# WHAT THE EXERCISE ASKS:
Show every line below where "basis" appears.

# INPUT DATA:
-=-=-=-=-

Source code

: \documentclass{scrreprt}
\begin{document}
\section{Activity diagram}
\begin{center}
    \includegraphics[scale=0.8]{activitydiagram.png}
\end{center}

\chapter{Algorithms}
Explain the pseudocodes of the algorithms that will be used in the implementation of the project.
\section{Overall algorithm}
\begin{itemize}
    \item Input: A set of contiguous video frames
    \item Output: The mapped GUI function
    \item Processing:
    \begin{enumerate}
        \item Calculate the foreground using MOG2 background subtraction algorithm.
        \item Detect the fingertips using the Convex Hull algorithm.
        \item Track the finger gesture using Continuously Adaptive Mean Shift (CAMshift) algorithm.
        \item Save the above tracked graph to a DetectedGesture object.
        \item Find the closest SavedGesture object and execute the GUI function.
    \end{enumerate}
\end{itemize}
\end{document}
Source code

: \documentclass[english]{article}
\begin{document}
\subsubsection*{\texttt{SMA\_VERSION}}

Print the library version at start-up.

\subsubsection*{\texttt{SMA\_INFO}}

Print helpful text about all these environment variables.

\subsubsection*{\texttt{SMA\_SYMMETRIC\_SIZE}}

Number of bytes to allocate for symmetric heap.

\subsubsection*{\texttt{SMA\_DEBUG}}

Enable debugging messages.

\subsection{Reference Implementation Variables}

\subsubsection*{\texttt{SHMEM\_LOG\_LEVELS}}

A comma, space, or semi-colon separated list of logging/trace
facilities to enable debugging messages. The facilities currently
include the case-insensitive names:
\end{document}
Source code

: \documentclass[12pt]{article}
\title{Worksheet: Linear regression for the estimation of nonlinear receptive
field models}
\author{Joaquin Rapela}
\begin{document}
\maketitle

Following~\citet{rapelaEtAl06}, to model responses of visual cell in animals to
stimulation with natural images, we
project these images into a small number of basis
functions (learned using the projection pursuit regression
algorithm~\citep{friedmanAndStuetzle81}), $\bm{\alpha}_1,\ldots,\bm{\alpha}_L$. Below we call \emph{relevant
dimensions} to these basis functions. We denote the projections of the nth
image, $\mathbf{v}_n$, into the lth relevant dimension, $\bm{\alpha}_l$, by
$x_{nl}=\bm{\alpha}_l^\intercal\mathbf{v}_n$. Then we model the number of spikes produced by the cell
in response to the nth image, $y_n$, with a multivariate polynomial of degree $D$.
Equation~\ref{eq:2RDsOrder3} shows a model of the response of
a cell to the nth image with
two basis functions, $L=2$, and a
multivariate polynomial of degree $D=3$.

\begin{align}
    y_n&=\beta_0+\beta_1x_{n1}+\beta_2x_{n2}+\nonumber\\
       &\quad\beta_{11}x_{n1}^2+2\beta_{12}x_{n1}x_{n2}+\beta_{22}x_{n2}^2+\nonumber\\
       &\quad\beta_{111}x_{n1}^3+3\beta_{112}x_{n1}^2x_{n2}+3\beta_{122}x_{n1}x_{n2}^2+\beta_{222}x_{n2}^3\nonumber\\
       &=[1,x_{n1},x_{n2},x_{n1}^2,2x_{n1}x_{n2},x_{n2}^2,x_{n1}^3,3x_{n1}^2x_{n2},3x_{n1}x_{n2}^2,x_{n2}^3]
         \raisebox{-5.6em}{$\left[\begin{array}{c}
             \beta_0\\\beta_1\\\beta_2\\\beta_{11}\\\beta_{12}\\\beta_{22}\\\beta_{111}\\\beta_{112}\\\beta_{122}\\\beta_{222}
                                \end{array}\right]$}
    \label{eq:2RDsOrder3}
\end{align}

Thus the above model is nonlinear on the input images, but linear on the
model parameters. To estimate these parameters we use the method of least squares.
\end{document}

-=-=-=-=-

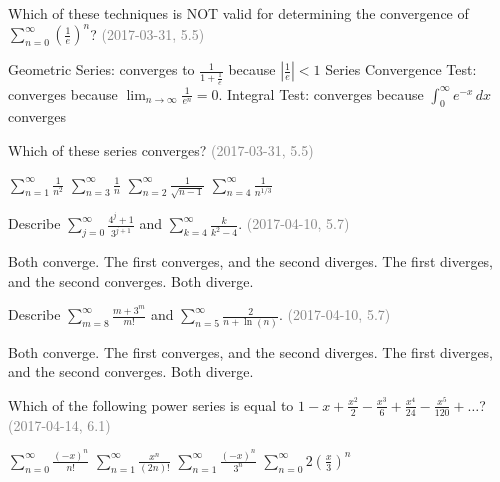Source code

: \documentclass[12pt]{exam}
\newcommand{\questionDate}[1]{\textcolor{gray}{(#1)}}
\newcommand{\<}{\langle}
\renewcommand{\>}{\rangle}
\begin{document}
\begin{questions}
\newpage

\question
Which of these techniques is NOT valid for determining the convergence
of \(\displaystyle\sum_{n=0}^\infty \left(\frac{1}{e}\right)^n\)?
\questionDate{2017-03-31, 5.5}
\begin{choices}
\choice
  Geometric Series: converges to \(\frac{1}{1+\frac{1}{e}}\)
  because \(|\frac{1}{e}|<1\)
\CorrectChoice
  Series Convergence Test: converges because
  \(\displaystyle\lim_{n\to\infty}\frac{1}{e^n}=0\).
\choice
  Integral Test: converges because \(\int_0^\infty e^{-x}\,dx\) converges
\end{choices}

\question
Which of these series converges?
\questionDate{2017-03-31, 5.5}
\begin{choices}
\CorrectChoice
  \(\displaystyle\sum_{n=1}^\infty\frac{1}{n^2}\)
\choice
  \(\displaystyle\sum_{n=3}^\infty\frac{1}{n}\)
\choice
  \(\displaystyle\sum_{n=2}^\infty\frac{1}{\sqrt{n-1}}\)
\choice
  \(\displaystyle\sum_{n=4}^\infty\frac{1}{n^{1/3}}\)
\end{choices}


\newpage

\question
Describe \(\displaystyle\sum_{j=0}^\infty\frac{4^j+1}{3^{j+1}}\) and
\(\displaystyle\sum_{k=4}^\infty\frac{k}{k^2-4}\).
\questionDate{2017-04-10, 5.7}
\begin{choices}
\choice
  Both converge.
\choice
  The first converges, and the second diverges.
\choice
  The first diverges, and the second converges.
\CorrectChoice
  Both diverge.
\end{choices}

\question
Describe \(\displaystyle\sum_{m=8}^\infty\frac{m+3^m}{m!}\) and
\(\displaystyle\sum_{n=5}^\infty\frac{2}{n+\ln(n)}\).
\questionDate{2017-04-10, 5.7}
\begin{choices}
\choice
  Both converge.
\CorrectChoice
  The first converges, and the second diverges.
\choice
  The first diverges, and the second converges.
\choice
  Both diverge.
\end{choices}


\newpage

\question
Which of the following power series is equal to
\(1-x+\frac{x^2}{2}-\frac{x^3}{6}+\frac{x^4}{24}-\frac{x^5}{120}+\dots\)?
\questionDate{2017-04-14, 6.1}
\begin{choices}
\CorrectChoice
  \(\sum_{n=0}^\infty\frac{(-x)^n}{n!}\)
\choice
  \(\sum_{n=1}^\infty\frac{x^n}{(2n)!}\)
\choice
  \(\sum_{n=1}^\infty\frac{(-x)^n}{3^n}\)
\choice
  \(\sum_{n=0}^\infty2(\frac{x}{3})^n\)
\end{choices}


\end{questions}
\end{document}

-=-=-=-=-

# WRITTEN RESPONSE:
project these images into a small number of basis
dimensions} to these basis functions. We denote the projections of the nth
two basis functions, $L=2$, and a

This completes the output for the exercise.